§ **TASK OBJECTIVE**
Some lines below hold "categories". Pick them out and copy them.

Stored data
============

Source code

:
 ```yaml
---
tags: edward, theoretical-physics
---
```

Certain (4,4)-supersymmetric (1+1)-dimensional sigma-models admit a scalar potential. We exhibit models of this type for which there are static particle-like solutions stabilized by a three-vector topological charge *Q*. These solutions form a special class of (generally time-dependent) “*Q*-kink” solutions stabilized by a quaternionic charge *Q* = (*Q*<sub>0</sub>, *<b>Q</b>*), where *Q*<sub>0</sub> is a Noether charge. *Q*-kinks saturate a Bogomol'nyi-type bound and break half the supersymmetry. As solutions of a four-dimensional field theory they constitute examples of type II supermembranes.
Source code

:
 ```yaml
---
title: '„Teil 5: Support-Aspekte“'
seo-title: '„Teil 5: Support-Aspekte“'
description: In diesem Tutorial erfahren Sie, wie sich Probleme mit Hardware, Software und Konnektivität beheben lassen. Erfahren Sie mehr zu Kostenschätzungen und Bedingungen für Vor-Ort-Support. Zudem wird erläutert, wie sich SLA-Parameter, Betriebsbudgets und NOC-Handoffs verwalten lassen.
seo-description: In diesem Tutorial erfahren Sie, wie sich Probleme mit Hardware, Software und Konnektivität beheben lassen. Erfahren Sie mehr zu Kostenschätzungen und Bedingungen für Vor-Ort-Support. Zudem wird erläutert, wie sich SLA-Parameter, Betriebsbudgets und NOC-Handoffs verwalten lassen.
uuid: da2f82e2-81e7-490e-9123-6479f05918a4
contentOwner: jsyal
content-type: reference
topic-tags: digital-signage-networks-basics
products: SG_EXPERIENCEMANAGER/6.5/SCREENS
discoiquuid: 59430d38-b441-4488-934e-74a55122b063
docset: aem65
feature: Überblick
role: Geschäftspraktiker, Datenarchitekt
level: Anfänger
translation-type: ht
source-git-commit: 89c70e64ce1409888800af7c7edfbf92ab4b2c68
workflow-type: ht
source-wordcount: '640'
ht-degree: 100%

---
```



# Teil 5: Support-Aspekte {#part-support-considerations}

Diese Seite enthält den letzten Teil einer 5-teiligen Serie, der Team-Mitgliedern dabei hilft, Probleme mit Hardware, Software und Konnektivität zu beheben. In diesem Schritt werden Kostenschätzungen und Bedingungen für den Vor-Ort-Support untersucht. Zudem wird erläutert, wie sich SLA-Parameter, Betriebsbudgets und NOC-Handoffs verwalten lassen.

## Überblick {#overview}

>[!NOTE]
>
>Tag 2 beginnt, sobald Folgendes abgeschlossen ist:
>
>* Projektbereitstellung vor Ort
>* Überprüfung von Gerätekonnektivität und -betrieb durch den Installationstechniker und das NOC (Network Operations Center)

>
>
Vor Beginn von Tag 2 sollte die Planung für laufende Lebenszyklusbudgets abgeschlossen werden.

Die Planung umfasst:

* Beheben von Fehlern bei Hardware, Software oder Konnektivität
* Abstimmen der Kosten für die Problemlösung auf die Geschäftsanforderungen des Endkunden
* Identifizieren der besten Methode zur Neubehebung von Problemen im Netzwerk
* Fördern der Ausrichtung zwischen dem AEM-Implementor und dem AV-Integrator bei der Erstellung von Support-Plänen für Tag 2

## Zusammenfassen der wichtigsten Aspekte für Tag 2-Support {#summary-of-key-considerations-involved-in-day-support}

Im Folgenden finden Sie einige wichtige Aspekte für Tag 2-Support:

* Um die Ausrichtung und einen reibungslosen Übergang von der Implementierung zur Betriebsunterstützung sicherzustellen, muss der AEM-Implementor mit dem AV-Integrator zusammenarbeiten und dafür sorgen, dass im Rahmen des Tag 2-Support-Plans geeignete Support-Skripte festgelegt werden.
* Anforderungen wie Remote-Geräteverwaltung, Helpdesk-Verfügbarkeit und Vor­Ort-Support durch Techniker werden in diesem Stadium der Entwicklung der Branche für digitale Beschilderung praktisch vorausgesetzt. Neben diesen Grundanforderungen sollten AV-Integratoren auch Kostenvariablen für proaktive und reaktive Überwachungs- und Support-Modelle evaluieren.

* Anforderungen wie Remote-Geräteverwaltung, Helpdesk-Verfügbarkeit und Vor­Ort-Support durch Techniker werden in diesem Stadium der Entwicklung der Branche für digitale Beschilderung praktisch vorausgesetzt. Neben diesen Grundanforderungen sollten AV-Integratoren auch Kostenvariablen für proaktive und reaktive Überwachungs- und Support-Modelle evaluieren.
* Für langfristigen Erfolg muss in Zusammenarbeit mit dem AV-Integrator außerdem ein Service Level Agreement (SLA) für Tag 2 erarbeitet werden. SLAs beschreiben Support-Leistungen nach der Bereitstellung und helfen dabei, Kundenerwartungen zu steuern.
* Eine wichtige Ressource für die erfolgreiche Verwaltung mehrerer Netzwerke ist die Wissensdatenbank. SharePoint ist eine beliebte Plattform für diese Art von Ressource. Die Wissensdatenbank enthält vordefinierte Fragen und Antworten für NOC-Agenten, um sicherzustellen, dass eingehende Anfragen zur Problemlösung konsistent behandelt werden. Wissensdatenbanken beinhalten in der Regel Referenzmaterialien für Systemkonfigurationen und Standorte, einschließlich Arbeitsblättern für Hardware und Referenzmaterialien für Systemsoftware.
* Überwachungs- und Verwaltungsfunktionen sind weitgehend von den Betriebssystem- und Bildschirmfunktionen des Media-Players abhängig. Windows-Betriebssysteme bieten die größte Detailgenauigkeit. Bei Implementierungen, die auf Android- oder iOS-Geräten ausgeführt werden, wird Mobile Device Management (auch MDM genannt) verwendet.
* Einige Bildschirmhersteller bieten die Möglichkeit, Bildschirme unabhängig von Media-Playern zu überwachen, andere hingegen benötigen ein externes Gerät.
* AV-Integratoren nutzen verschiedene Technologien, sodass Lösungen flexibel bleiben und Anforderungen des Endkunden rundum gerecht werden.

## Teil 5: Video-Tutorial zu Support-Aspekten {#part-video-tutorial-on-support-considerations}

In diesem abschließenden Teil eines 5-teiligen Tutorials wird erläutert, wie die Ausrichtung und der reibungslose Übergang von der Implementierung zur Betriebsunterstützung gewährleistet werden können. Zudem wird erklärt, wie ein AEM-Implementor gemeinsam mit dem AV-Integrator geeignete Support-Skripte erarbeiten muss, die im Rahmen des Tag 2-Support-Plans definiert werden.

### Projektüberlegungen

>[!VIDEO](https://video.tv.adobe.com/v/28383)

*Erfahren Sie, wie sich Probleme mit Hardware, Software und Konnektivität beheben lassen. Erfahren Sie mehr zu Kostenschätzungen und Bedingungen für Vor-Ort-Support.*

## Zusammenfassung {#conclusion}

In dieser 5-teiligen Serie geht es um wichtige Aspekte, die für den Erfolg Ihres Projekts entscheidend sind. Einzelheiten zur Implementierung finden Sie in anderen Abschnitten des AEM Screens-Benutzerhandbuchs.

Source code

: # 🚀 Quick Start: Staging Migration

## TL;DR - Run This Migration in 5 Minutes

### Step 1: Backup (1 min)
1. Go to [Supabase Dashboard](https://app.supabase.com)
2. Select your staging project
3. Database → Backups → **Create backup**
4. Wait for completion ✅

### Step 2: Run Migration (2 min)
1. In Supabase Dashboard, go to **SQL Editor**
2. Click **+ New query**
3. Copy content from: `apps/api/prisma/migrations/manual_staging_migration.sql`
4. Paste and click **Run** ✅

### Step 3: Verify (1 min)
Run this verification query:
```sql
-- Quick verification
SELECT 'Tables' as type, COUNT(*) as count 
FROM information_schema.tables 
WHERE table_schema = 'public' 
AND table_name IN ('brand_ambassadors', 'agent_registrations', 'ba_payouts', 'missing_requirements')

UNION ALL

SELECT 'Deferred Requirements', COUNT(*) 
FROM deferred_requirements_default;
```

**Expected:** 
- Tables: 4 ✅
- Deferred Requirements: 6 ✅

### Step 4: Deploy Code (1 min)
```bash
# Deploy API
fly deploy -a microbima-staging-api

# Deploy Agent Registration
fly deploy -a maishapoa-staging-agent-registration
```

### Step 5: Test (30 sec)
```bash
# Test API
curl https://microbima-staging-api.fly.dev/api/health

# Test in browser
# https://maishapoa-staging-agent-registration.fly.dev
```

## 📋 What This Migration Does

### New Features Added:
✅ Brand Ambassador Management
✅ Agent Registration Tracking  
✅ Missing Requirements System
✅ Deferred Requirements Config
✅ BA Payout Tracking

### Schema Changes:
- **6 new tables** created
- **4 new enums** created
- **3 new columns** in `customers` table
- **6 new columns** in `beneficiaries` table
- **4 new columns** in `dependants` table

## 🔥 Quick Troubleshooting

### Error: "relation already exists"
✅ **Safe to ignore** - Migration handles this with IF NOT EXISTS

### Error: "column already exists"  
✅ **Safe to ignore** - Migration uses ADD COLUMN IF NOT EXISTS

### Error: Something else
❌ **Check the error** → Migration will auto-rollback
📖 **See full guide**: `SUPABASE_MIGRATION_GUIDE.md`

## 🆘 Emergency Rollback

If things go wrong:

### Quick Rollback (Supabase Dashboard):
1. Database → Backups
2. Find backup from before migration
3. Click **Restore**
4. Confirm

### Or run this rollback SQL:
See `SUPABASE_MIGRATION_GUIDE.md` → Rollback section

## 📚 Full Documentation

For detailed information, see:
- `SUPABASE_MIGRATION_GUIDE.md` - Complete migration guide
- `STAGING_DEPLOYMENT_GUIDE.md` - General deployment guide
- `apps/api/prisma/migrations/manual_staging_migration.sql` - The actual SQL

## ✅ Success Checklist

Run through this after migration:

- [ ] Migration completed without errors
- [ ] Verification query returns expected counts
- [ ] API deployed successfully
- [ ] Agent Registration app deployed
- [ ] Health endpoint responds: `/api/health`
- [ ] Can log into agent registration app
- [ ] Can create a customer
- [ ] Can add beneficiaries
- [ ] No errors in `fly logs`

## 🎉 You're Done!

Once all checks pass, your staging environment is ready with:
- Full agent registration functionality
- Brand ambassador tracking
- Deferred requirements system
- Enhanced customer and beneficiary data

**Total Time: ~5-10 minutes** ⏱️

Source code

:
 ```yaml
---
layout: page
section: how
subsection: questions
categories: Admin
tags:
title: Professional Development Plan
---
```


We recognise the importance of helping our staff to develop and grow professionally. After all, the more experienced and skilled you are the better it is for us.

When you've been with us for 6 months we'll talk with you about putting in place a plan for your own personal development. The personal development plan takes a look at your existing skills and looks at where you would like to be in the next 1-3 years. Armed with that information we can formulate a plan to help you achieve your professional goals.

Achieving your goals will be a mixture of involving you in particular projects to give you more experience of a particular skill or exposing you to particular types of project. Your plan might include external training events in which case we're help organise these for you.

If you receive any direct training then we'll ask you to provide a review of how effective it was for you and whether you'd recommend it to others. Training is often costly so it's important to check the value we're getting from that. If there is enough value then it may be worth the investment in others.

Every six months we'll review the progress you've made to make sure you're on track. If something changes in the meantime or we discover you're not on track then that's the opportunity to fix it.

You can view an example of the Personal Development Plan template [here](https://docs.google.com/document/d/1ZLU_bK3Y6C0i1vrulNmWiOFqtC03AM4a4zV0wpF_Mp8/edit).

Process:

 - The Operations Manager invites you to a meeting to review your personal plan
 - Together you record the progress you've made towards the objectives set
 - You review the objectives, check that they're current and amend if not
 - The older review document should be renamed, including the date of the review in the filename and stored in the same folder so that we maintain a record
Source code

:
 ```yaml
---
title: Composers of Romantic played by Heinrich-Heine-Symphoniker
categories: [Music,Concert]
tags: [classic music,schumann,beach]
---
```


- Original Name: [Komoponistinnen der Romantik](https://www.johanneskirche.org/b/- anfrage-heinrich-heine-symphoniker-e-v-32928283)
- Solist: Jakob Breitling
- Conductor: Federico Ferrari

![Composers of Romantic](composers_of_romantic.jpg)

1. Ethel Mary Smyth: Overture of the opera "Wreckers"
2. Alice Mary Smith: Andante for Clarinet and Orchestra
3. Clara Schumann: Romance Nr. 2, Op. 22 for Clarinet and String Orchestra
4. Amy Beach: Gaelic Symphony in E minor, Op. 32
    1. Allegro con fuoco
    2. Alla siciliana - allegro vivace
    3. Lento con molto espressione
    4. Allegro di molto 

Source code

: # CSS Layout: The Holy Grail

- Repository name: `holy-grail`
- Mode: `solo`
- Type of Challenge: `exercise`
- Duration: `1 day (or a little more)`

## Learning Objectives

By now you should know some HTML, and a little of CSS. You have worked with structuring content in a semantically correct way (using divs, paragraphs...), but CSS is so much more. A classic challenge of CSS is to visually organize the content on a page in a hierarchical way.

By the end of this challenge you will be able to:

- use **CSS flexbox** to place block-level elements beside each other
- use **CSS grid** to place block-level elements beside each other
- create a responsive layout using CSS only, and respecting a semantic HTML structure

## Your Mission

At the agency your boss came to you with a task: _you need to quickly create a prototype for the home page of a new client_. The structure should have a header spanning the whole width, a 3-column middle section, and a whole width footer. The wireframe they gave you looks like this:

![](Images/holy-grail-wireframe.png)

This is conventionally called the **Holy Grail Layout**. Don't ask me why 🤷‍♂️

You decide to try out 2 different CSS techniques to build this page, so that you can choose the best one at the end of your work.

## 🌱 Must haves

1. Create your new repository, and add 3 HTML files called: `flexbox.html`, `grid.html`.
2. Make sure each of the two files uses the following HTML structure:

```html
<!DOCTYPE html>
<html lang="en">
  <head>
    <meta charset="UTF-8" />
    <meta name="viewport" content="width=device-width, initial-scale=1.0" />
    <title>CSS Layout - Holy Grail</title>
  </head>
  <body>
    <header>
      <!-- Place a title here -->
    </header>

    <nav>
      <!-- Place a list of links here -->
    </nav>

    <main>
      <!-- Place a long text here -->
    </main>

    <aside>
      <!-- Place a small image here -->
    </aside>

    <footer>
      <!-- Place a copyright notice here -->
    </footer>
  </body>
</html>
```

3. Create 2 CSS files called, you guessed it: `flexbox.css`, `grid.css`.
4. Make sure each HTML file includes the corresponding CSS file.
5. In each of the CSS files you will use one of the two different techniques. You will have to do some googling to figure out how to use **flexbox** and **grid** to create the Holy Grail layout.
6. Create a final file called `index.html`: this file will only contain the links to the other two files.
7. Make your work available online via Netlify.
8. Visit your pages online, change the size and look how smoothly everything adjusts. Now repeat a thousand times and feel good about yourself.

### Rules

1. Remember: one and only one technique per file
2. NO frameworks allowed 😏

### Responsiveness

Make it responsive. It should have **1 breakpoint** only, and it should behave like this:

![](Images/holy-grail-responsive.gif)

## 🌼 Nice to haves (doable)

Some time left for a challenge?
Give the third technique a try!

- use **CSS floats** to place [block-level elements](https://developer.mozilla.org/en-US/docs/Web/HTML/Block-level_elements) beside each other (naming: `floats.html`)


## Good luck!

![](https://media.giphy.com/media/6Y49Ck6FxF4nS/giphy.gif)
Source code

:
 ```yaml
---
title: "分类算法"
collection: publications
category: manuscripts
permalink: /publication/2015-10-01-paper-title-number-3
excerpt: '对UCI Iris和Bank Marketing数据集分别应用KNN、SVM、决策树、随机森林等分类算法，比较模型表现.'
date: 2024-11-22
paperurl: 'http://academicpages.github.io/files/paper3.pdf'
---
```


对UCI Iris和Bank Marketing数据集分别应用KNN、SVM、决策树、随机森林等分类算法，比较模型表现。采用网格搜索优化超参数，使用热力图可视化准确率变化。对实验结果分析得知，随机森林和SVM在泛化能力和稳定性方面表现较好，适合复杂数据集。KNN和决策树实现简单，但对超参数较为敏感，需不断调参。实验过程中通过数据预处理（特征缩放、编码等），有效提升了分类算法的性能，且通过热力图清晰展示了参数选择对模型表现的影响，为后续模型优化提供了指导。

============

§ **EXERCISE RESULT**
categories: Admin
categories: [Music,Concert]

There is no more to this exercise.